Ich kaufe wahllos und ohne Spaß Bücher und Kalender ein, vollkommen uninspiriert. Jenny bekommt schlechte Laune. Und als ich erschöpft wieder neben Isa an den Küchentisch sinke, rauscht Jenny ins Bad, kehrt zehn Minuten später absurd aufgestylt zurück und lässt sich von Felix abholen. »Ich verdrück mich, ihr munteren Vögel!«, schnaubt sie in unsere Richtung, dann ist sie verschwunden. Isa sieht auf. »Du musst mit ihm reden«, sagt sie leise. »Nichts anderes hilft.«

Es ist schon fast zehn, als ich an Tobias’ Tür klingle. Ich bin entschlossen, alles zu sagen. Dass ich in seinem Schreibtisch herumgewühlt habe.

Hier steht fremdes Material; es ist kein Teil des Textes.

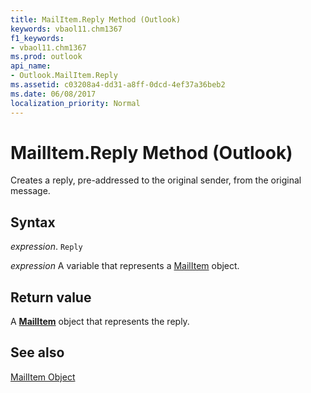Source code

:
 ```yaml
---
title: MailItem.Reply Method (Outlook)
keywords: vbaol11.chm1367
f1_keywords:
- vbaol11.chm1367
ms.prod: outlook
api_name:
- Outlook.MailItem.Reply
ms.assetid: c03208a4-dd31-a8ff-0dcd-4ef37a36beb2
ms.date: 06/08/2017
localization_priority: Normal
---
```



# MailItem.Reply Method (Outlook)

Creates a reply, pre-addressed to the original sender, from the original message.


## Syntax

_expression_. `Reply`

_expression_ A variable that represents a [MailItem](./Outlook.MailItem.md) object.


## Return value

A  **[MailItem](Outlook.MailItem.md)** object that represents the reply.


## See also


[MailItem Object](Outlook.MailItem.md)

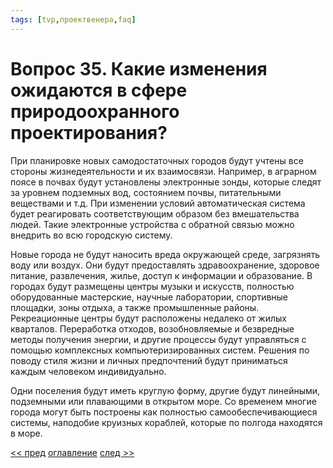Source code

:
 ```yaml
---
tags: [tvp,проектвенера,faq]
---
```

# Вопрос 35. Какие изменения ожидаются в сфере природоохранного проектирования?

При планировке новых самодостаточных городов будут учтены все стороны жизнедеятельности и их взаимосвязи. Например, в аграрном поясе в почвах будут установлены электронные зонды, которые следят за уровнем подземных вод, состоянием почвы, питательными веществами и т.д. При изменении условий автоматическая система будет реагировать соответствующим образом без вмешательства людей. Такие электронные устройства с обратной связью можно внедрить во всю городскую систему.

Новые города не будут наносить вреда окружающей среде, загрязнять воду или воздух. Они будут предоставлять здравоохранение, здоровое питание, развлечения, жилье, доступ к информации и образование. В городах будут размещены центры музыки и искусств, полностью оборудованные мастерские, научные лаборатории, спортивные площадки, зоны отдыха, а также промышленные районы. Рекреационные центры будут расположены недалеко от жилых кварталов. Переработка отходов, возобновляемые и безвредные методы получения энергии, и другие процессы будут управляться с помощью комплексных компьютеризированных систем. Решения по поводу стиля жизни и личных предпочтений будут приниматься каждым человеком индивидуально.

Одни поселения будут иметь круглую форму, другие будут линейными, подземными или плавающими в открытом море. Со временем многие города могут быть построены как полностью самообеспечивающиеся системы, наподобие круизных кораблей, которые по полгода находятся в море.

[<< пред](Вопрос%2034.%20Увидим%20ли%20мы%20в%20ближайшем%20будущем%20летающие%20автомобили.md) [оглавление](FAQ%20%D0%BF%D0%BE%20%D0%BF%D1%80%D0%BE%D0%B5%D0%BA%D1%82%D1%83%20%C2%AB%D0%92%D0%B5%D0%BD%D0%B5%D1%80%D0%B0%C2%BB.md) [след >>](Вопрос%2036.%20Является%20ли%20Проект%20Венера%20осуществимым%20с%20технологической%20точки%20зрения.md)
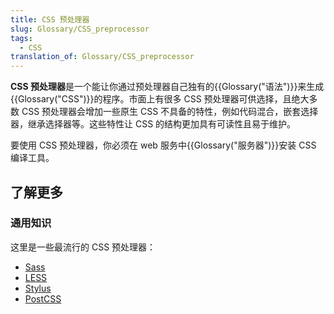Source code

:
 ```yaml
---
title: CSS 预处理器
slug: Glossary/CSS_preprocessor
tags:
  - CSS
translation_of: Glossary/CSS_preprocessor
---
```

**CSS 预处理器**是一个能让你通过预处理器自己独有的{{Glossary("语法")}}来生成{{Glossary("CSS")}}的程序。市面上有很多 CSS 预处理器可供选择，且绝大多数 CSS 预处理器会增加一些原生 CSS 不具备的特性，例如代码混合，嵌套选择器，继承选择器等。这些特性让 CSS 的结构更加具有可读性且易于维护。

要使用 CSS 预处理器，你必须在 web 服务中{{Glossary("服务器")}}安装 CSS 编译工具。

## 了解更多

### 通用知识

这里是一些最流行的 CSS 预处理器：

- [Sass](https://sass-lang.com/)
- [LESS](https://lesscss.org/)
- [Stylus](https://stylus-lang.com/)
- [PostCSS](https://postcss.org/)
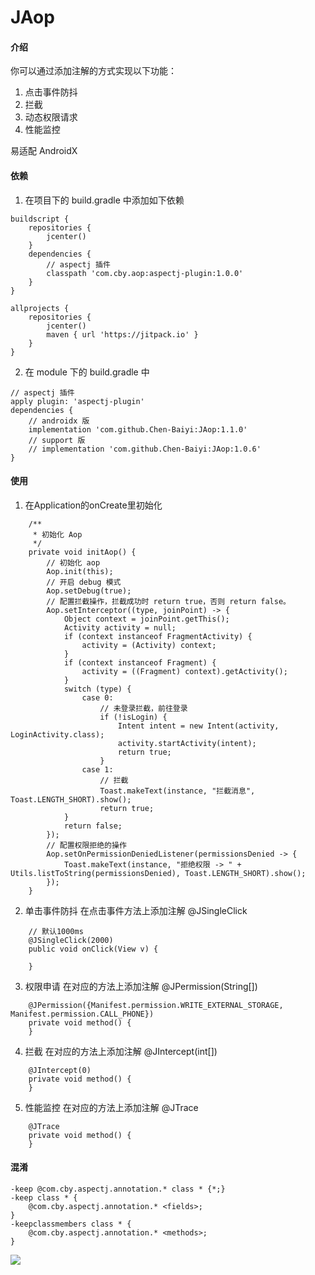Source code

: # JAop

#### 介绍
你可以通过添加注解的方式实现以下功能：
1. 点击事件防抖
2. 拦截
3. 动态权限请求
4. 性能监控

易适配 AndroidX

#### 依赖

1. 在项目下的 build.gradle 中添加如下依赖
```
buildscript {
    repositories {
        jcenter()
    }
    dependencies {
        // aspectj 插件
        classpath 'com.cby.aop:aspectj-plugin:1.0.0'
    }
}

allprojects {
    repositories {
        jcenter()
        maven { url 'https://jitpack.io' }
    }
}	
```
2. 在 module 下的 build.gradle 中
```
// aspectj 插件
apply plugin: 'aspectj-plugin'
dependencies {
    // androidx 版
    implementation 'com.github.Chen-Baiyi:JAop:1.1.0'
    // support 版
    // implementation 'com.github.Chen-Baiyi:JAop:1.0.6'
}
```

#### 使用

1. 在Application的onCreate里初始化
```
    /**
     * 初始化 Aop
     */
    private void initAop() {
        // 初始化 aop
        Aop.init(this);
        // 开启 debug 模式
        Aop.setDebug(true);
        // 配置拦截操作，拦截成功时 return true，否则 return false。
        Aop.setInterceptor((type, joinPoint) -> {
            Object context = joinPoint.getThis();
            Activity activity = null;
            if (context instanceof FragmentActivity) {
                activity = (Activity) context;
            }
            if (context instanceof Fragment) {
                activity = ((Fragment) context).getActivity();
            }
            switch (type) {
                case 0:
                    // 未登录拦截，前往登录
                    if (!isLogin) {
                        Intent intent = new Intent(activity, LoginActivity.class);
                        activity.startActivity(intent);
                        return true;
                    }
                case 1:
                    // 拦截
                    Toast.makeText(instance, "拦截消息", Toast.LENGTH_SHORT).show();
                    return true;
            }
            return false;
        });
        // 配置权限拒绝的操作
        Aop.setOnPermissionDeniedListener(permissionsDenied -> {
            Toast.makeText(instance, "拒绝权限 -> " + Utils.listToString(permissionsDenied), Toast.LENGTH_SHORT).show();
        });
    }
```
2. 单击事件防抖
在点击事件方法上添加注解 @JSingleClick
```
    // 默认1000ms
    @JSingleClick(2000)
    public void onClick(View v) {
        
    }
```
3. 权限申请
在对应的方法上添加注解 @JPermission(String[])
```
    @JPermission({Manifest.permission.WRITE_EXTERNAL_STORAGE, Manifest.permission.CALL_PHONE})
    private void method() {
    }
```
4. 拦截
在对应的方法上添加注解 @JIntercept(int[])
```
    @JIntercept(0)
    private void method() {
    }
```
5. 性能监控
在对应的方法上添加注解 @JTrace
```
    @JTrace
    private void method() {
    }
```

#### 混淆
```
-keep @com.cby.aspectj.annotation.* class * {*;}
-keep class * {
    @com.cby.aspectj.annotation.* <fields>;
}
-keepclassmembers class * {
    @com.cby.aspectj.annotation.* <methods>;
}
```

[![](https://jitpack.io/v/Chen-Baiyi/JAop.svg)](https://jitpack.io/#Chen-Baiyi/JAop)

Dass es okay ist, verheiratet gewesen zu sein, und ich nicht erwartet habe, dass er ein Mann ohne Vergangenheit ist. Aber dass ich es nicht ertrage, wenn er einfach nichts mit mir teilen kann.

Es zieht mir schmerzhaft das Herz zusammen, dass Tobias sich so freut, mich zu sehen. Er bittet mich herein, bietet mir Kaffee an, klappt seine Arbeitsmappe zu. Ich bleibe stehen. Tief durchatmen. Und dann los. Ich sage alles, was ich mir vorgenommen habe, und sehe dabei aus dem Fenster, als würde ich meinen Text nur noch einmal zur Probe wiederholen. Ich bringe es einfach nicht fertig, herüberzuschauen und sein Gesicht zu sehen.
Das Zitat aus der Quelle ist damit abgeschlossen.